Task statement
Please restate exactly what appears in the records below from the first line to the line where "[End date (expected)]" is, that line included.

Information provided

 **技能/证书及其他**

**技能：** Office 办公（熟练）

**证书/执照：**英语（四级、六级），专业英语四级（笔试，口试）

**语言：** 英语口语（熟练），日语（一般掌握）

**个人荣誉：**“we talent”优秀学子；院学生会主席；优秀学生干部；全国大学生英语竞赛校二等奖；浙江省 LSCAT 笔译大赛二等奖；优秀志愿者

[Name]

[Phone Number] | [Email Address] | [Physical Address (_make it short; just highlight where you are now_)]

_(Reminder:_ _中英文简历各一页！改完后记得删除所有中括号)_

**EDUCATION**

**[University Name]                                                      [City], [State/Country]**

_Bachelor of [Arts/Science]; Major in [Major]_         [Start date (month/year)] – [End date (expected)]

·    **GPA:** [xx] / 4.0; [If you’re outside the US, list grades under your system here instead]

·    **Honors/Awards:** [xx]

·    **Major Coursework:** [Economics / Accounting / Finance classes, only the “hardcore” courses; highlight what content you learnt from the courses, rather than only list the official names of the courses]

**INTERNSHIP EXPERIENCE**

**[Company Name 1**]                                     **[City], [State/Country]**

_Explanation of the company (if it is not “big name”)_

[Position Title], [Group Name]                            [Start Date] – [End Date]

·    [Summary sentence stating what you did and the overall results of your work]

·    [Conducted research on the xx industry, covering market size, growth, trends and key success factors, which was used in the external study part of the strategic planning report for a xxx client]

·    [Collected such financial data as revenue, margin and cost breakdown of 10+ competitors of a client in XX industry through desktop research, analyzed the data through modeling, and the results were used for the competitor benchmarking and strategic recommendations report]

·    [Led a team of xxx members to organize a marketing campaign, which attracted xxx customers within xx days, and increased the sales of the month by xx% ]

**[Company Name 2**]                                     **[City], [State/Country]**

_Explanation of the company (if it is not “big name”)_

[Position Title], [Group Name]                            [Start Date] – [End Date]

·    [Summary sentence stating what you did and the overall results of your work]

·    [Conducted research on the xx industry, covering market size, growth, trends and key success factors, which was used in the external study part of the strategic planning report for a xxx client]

Answer section
 **技能/证书及其他**

**技能：** Office 办公（熟练）

**证书/执照：**英语（四级、六级），专业英语四级（笔试，口试）

**语言：** 英语口语（熟练），日语（一般掌握）

**个人荣誉：**“we talent”优秀学子；院学生会主席；优秀学生干部；全国大学生英语竞赛校二等奖；浙江省 LSCAT 笔译大赛二等奖；优秀志愿者

[Name]

[Phone Number] | [Email Address] | [Physical Address (_make it short; just highlight where you are now_)]

_(Reminder:_ _中英文简历各一页！改完后记得删除所有中括号)_

**EDUCATION**

**[University Name]                                                      [City], [State/Country]**

_Bachelor of [Arts/Science]; Major in [Major]_         [Start date (month/year)] – [End date (expected)]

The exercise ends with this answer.